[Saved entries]
▼

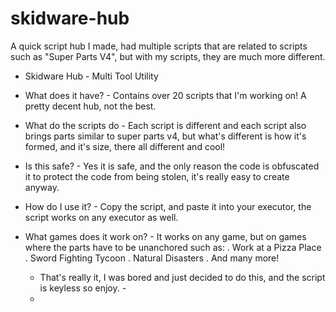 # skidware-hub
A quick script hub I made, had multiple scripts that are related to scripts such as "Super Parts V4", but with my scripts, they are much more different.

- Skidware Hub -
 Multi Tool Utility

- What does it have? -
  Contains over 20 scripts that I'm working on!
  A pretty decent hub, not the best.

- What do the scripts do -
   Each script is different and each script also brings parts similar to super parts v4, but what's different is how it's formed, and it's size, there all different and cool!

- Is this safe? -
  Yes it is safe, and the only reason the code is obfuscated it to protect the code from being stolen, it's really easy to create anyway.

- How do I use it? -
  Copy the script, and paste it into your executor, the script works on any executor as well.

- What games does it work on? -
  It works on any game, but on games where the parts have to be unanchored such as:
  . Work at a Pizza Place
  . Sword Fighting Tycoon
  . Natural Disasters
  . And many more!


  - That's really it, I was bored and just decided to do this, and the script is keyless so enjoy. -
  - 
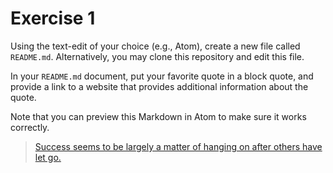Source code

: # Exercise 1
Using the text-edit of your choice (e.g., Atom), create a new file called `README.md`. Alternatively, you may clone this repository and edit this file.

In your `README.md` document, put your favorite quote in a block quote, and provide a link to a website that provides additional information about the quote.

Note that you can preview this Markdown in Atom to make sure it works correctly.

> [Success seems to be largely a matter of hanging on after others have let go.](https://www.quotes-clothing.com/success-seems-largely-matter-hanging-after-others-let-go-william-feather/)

▲
▼

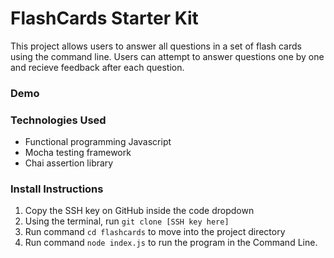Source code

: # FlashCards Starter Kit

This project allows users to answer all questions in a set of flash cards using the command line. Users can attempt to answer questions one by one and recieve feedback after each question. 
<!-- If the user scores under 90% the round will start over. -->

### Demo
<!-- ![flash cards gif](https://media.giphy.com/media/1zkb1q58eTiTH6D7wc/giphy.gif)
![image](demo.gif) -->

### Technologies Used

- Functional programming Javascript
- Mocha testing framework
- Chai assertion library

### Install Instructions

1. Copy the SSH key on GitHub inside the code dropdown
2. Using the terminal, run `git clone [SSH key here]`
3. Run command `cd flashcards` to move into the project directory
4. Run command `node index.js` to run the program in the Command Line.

▲

Exercise directions —
Go back to the lines above and output, exactly as they stand, the ones from the line containing "Each script is" to the line containing "[Success seems to". Leave all pictures behind.

Result of the task —
   Each script is different and each script also brings parts similar to super parts v4, but what's different is how it's formed, and it's size, there all different and cool!

- Is this safe? -
  Yes it is safe, and the only reason the code is obfuscated it to protect the code from being stolen, it's really easy to create anyway.

- How do I use it? -
  Copy the script, and paste it into your executor, the script works on any executor as well.

- What games does it work on? -
  It works on any game, but on games where the parts have to be unanchored such as:
  . Work at a Pizza Place
  . Sword Fighting Tycoon
  . Natural Disasters
  . And many more!


  - That's really it, I was bored and just decided to do this, and the script is keyless so enjoy. -
  - 
Source code

: # Exercise 1
Using the text-edit of your choice (e.g., Atom), create a new file called `README.md`. Alternatively, you may clone this repository and edit this file.

In your `README.md` document, put your favorite quote in a block quote, and provide a link to a website that provides additional information about the quote.

Note that you can preview this Markdown in Atom to make sure it works correctly.

> [Success seems to be largely a matter of hanging on after others have let go.](https://www.quotes-clothing.com/success-seems-largely-matter-hanging-after-others-let-go-william-feather/)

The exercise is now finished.